What needs to be done: Print the records below exactly, with no pictures.

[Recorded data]

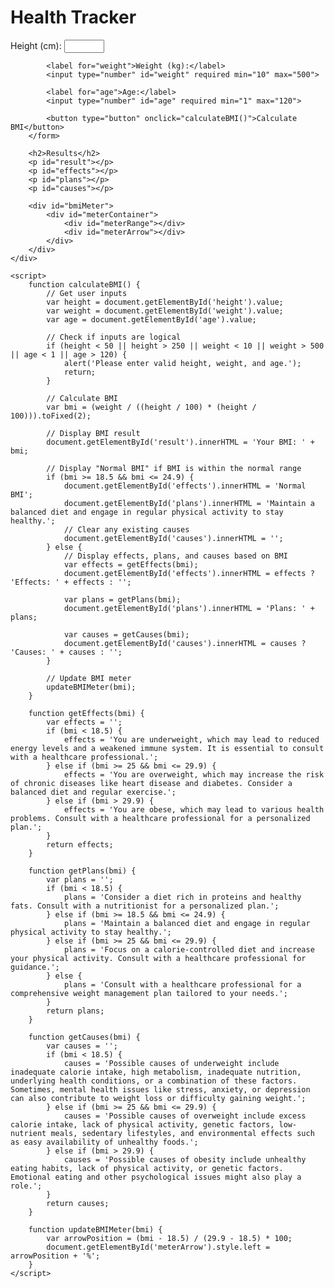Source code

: 

<!DOCTYPE html>
<html lang="en">
<head>
    <meta charset="UTF-8">
    <meta name="viewport" content="width=device-width, initial-scale=1.0">
    <title>Health Tracker</title>
    <style>
        /* (Your CSS styles here) */
    </style>
</head>
<body>
    <div id="container">
        <h1>Health Tracker</h1>
        <form id="healthForm">
            <label for="height">Height (cm):</label>
            <input type="number" id="height" required min="50" max="250">

            <label for="weight">Weight (kg):</label>
            <input type="number" id="weight" required min="10" max="500">

            <label for="age">Age:</label>
            <input type="number" id="age" required min="1" max="120">

            <button type="button" onclick="calculateBMI()">Calculate BMI</button>
        </form>

        <h2>Results</h2>
        <p id="result"></p>
        <p id="effects"></p>
        <p id="plans"></p>
        <p id="causes"></p>

        <div id="bmiMeter">
            <div id="meterContainer">
                <div id="meterRange"></div>
                <div id="meterArrow"></div>
            </div>
        </div>
    </div>

    <script>
        function calculateBMI() {
            // Get user inputs
            var height = document.getElementById('height').value;
            var weight = document.getElementById('weight').value;
            var age = document.getElementById('age').value;

            // Check if inputs are logical
            if (height < 50 || height > 250 || weight < 10 || weight > 500 || age < 1 || age > 120) {
                alert('Please enter valid height, weight, and age.');
                return;
            }

            // Calculate BMI
            var bmi = (weight / ((height / 100) * (height / 100))).toFixed(2);

            // Display BMI result
            document.getElementById('result').innerHTML = 'Your BMI: ' + bmi;

            // Display "Normal BMI" if BMI is within the normal range
            if (bmi >= 18.5 && bmi <= 24.9) {
                document.getElementById('effects').innerHTML = 'Normal BMI';
                document.getElementById('plans').innerHTML = 'Maintain a balanced diet and engage in regular physical activity to stay healthy.';
                // Clear any existing causes
                document.getElementById('causes').innerHTML = '';
            } else {
                // Display effects, plans, and causes based on BMI
                var effects = getEffects(bmi);
                document.getElementById('effects').innerHTML = effects ? 'Effects: ' + effects : '';

                var plans = getPlans(bmi);
                document.getElementById('plans').innerHTML = 'Plans: ' + plans;

                var causes = getCauses(bmi);
                document.getElementById('causes').innerHTML = causes ? 'Causes: ' + causes : '';
            }

            // Update BMI meter
            updateBMIMeter(bmi);
        }

        function getEffects(bmi) {
            var effects = '';
            if (bmi < 18.5) {
                effects = 'You are underweight, which may lead to reduced energy levels and a weakened immune system. It is essential to consult with a healthcare professional.';
            } else if (bmi >= 25 && bmi <= 29.9) {
                effects = 'You are overweight, which may increase the risk of chronic diseases like heart disease and diabetes. Consider a balanced diet and regular exercise.';
            } else if (bmi > 29.9) {
                effects = 'You are obese, which may lead to various health problems. Consult with a healthcare professional for a personalized plan.';
            }
            return effects;
        }

        function getPlans(bmi) {
            var plans = '';
            if (bmi < 18.5) {
                plans = 'Consider a diet rich in proteins and healthy fats. Consult with a nutritionist for a personalized plan.';
            } else if (bmi >= 18.5 && bmi <= 24.9) {
                plans = 'Maintain a balanced diet and engage in regular physical activity to stay healthy.';
            } else if (bmi >= 25 && bmi <= 29.9) {
                plans = 'Focus on a calorie-controlled diet and increase your physical activity. Consult with a healthcare professional for guidance.';
            } else {
                plans = 'Consult with a healthcare professional for a comprehensive weight management plan tailored to your needs.';
            }
            return plans;
        }

        function getCauses(bmi) {
            var causes = '';
            if (bmi < 18.5) {
                causes = 'Possible causes of underweight include inadequate calorie intake, high metabolism, inadequate nutrition, underlying health conditions, or a combination of these factors. Sometimes, mental health issues like stress, anxiety, or depression can also contribute to weight loss or difficulty gaining weight.';
            } else if (bmi >= 25 && bmi <= 29.9) {
                causes = 'Possible causes of overweight include excess calorie intake, lack of physical activity, genetic factors, low-nutrient meals, sedentary lifestyles, and environmental effects such as easy availability of unhealthy foods.';
            } else if (bmi > 29.9) {
                causes = 'Possible causes of obesity include unhealthy eating habits, lack of physical activity, or genetic factors. Emotional eating and other psychological issues might also play a role.';
            }
            return causes;
        }

        function updateBMIMeter(bmi) {
            var arrowPosition = (bmi - 18.5) / (29.9 - 18.5) * 100;
            document.getElementById('meterArrow').style.left = arrowPosition + '%';
        }
    </script>
</body>
</html>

Response for this exercise:
Source code

: 

<!DOCTYPE html>
<html lang="en">
<head>
    <meta charset="UTF-8">
    <meta name="viewport" content="width=device-width, initial-scale=1.0">
    <title>Health Tracker</title>
    <style>
        /* (Your CSS styles here) */
    </style>
</head>
<body>
    <div id="container">
        <h1>Health Tracker</h1>
        <form id="healthForm">
            <label for="height">Height (cm):</label>
            <input type="number" id="height" required min="50" max="250">

            <label for="weight">Weight (kg):</label>
            <input type="number" id="weight" required min="10" max="500">

            <label for="age">Age:</label>
            <input type="number" id="age" required min="1" max="120">

            <button type="button" onclick="calculateBMI()">Calculate BMI</button>
        </form>

        <h2>Results</h2>
        <p id="result"></p>
        <p id="effects"></p>
        <p id="plans"></p>
        <p id="causes"></p>

        <div id="bmiMeter">
            <div id="meterContainer">
                <div id="meterRange"></div>
                <div id="meterArrow"></div>
            </div>
        </div>
    </div>

    <script>
        function calculateBMI() {
            // Get user inputs
            var height = document.getElementById('height').value;
            var weight = document.getElementById('weight').value;
            var age = document.getElementById('age').value;

            // Check if inputs are logical
            if (height < 50 || height > 250 || weight < 10 || weight > 500 || age < 1 || age > 120) {
                alert('Please enter valid height, weight, and age.');
                return;
            }

            // Calculate BMI
            var bmi = (weight / ((height / 100) * (height / 100))).toFixed(2);

            // Display BMI result
            document.getElementById('result').innerHTML = 'Your BMI: ' + bmi;

            // Display "Normal BMI" if BMI is within the normal range
            if (bmi >= 18.5 && bmi <= 24.9) {
                document.getElementById('effects').innerHTML = 'Normal BMI';
                document.getElementById('plans').innerHTML = 'Maintain a balanced diet and engage in regular physical activity to stay healthy.';
                // Clear any existing causes
                document.getElementById('causes').innerHTML = '';
            } else {
                // Display effects, plans, and causes based on BMI
                var effects = getEffects(bmi);
                document.getElementById('effects').innerHTML = effects ? 'Effects: ' + effects : '';

                var plans = getPlans(bmi);
                document.getElementById('plans').innerHTML = 'Plans: ' + plans;

                var causes = getCauses(bmi);
                document.getElementById('causes').innerHTML = causes ? 'Causes: ' + causes : '';
            }

            // Update BMI meter
            updateBMIMeter(bmi);
        }

        function getEffects(bmi) {
            var effects = '';
            if (bmi < 18.5) {
                effects = 'You are underweight, which may lead to reduced energy levels and a weakened immune system. It is essential to consult with a healthcare professional.';
            } else if (bmi >= 25 && bmi <= 29.9) {
                effects = 'You are overweight, which may increase the risk of chronic diseases like heart disease and diabetes. Consider a balanced diet and regular exercise.';
            } else if (bmi > 29.9) {
                effects = 'You are obese, which may lead to various health problems. Consult with a healthcare professional for a personalized plan.';
            }
            return effects;
        }

        function getPlans(bmi) {
            var plans = '';
            if (bmi < 18.5) {
                plans = 'Consider a diet rich in proteins and healthy fats. Consult with a nutritionist for a personalized plan.';
            } else if (bmi >= 18.5 && bmi <= 24.9) {
                plans = 'Maintain a balanced diet and engage in regular physical activity to stay healthy.';
            } else if (bmi >= 25 && bmi <= 29.9) {
                plans = 'Focus on a calorie-controlled diet and increase your physical activity. Consult with a healthcare professional for guidance.';
            } else {
                plans = 'Consult with a healthcare professional for a comprehensive weight management plan tailored to your needs.';
            }
            return plans;
        }

        function getCauses(bmi) {
            var causes = '';
            if (bmi < 18.5) {
                causes = 'Possible causes of underweight include inadequate calorie intake, high metabolism, inadequate nutrition, underlying health conditions, or a combination of these factors. Sometimes, mental health issues like stress, anxiety, or depression can also contribute to weight loss or difficulty gaining weight.';
            } else if (bmi >= 25 && bmi <= 29.9) {
                causes = 'Possible causes of overweight include excess calorie intake, lack of physical activity, genetic factors, low-nutrient meals, sedentary lifestyles, and environmental effects such as easy availability of unhealthy foods.';
            } else if (bmi > 29.9) {
                causes = 'Possible causes of obesity include unhealthy eating habits, lack of physical activity, or genetic factors. Emotional eating and other psychological issues might also play a role.';
            }
            return causes;
        }

        function updateBMIMeter(bmi) {
            var arrowPosition = (bmi - 18.5) / (29.9 - 18.5) * 100;
            document.getElementById('meterArrow').style.left = arrowPosition + '%';
        }
    </script>
</body>
</html>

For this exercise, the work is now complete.